I fear this bailout will be no longer lived, in its good effects, than the previous gyrations and heroics with which the Federal Reserve and the Treasury Department have papered over the stock market's tumbles three times in the last 16 months. How long do you think this nation could go on ignoring all the laws of common sense economics, spending a trillion on useless wars, cutting taxes, letting jobs go off shore with no plan to re-educate the bereft workers and removing all obstacles to head long consumer spending and balance of trade hemorrhaging? How long? You can also ignore the laws of gravity until the moment of impact with the ground. Borrowing to prop up all those losing activities will naturally come to an end.
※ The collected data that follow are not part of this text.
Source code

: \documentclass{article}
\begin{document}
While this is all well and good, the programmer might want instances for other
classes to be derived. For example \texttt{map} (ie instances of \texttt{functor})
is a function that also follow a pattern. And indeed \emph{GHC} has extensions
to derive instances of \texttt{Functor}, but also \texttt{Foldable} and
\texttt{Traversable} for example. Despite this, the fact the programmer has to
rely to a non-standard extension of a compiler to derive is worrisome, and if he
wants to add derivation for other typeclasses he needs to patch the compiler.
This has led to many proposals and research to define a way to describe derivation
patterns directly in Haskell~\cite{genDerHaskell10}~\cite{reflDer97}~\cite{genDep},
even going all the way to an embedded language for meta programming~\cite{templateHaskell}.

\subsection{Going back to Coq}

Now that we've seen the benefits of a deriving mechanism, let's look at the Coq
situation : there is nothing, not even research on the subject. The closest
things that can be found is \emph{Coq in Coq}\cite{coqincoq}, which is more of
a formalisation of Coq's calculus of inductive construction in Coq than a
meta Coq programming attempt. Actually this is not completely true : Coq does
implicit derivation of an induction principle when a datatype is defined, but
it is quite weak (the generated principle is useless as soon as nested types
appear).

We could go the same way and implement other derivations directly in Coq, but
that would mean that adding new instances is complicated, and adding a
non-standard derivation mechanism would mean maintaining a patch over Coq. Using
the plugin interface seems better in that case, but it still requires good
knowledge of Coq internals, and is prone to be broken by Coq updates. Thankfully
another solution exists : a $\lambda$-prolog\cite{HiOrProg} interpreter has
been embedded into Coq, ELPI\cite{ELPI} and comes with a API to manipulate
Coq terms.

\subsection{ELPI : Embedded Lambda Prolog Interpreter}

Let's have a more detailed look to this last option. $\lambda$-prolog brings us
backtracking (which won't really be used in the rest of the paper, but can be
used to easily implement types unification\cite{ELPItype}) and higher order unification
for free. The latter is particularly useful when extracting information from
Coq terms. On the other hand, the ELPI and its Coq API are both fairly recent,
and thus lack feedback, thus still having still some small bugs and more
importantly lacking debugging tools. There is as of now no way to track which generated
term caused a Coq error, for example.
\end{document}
Just as Reagan smirked in 1989 that communism was dead, I suspect Hu Jintao and Putin now smirk that capitalism as Americans do it, is in equally poor health.
It really and deeply hurts me that this country has been so weakened, I can not find an article in any of my reading that overstates how stupid and treacherous the Republicans have been. Even Larisa Alexandrovna seems too restrained.
I have read just one too many of these dooms day scenarios by "America-hating" liberals. I have seen too many of their predictions unfold like clockwork ticking.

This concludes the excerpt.